Write out again, please, the records below from the first line to the line holding "4. **Review Before", inclusive, and nothing else.

** Opening AVAILABLE DATA block **

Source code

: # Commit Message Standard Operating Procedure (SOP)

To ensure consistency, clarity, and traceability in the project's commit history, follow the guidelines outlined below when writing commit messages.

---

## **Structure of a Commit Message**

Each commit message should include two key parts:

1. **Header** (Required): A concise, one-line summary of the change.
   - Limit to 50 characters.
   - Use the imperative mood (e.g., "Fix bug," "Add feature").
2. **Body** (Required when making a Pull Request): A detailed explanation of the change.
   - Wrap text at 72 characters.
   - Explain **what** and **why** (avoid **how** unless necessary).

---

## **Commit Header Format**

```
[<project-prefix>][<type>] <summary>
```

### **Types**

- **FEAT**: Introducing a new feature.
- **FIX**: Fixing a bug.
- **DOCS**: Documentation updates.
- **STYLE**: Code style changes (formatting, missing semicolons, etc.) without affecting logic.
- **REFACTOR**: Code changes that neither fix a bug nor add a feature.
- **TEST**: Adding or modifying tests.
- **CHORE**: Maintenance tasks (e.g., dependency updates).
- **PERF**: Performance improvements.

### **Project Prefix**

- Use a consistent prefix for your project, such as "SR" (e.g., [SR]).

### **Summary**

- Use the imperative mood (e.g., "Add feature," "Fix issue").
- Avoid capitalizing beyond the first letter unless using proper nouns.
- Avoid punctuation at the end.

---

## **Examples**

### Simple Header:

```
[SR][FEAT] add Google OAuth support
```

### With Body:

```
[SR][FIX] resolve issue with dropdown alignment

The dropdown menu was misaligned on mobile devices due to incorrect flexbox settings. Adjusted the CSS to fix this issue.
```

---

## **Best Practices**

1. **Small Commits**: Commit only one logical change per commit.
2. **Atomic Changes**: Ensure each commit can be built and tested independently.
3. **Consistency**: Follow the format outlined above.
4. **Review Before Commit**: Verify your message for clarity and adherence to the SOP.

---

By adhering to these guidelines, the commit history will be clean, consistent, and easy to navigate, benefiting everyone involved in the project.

** Closing AVAILABLE DATA block **

▶ EXERCISE RESPONSE
Source code

: # Commit Message Standard Operating Procedure (SOP)

To ensure consistency, clarity, and traceability in the project's commit history, follow the guidelines outlined below when writing commit messages.

---

## **Structure of a Commit Message**

Each commit message should include two key parts:

1. **Header** (Required): A concise, one-line summary of the change.
   - Limit to 50 characters.
   - Use the imperative mood (e.g., "Fix bug," "Add feature").
2. **Body** (Required when making a Pull Request): A detailed explanation of the change.
   - Wrap text at 72 characters.
   - Explain **what** and **why** (avoid **how** unless necessary).

---

## **Commit Header Format**

```
[<project-prefix>][<type>] <summary>
```

### **Types**

- **FEAT**: Introducing a new feature.
- **FIX**: Fixing a bug.
- **DOCS**: Documentation updates.
- **STYLE**: Code style changes (formatting, missing semicolons, etc.) without affecting logic.
- **REFACTOR**: Code changes that neither fix a bug nor add a feature.
- **TEST**: Adding or modifying tests.
- **CHORE**: Maintenance tasks (e.g., dependency updates).
- **PERF**: Performance improvements.

### **Project Prefix**

- Use a consistent prefix for your project, such as "SR" (e.g., [SR]).

### **Summary**

- Use the imperative mood (e.g., "Add feature," "Fix issue").
- Avoid capitalizing beyond the first letter unless using proper nouns.
- Avoid punctuation at the end.

---

## **Examples**

### Simple Header:

```
[SR][FEAT] add Google OAuth support
```

### With Body:

```
[SR][FIX] resolve issue with dropdown alignment

The dropdown menu was misaligned on mobile devices due to incorrect flexbox settings. Adjusted the CSS to fix this issue.
```

---

## **Best Practices**

1. **Small Commits**: Commit only one logical change per commit.
2. **Atomic Changes**: Ensure each commit can be built and tested independently.
3. **Consistency**: Follow the format outlined above.
4. **Review Before Commit**: Verify your message for clarity and adherence to the SOP.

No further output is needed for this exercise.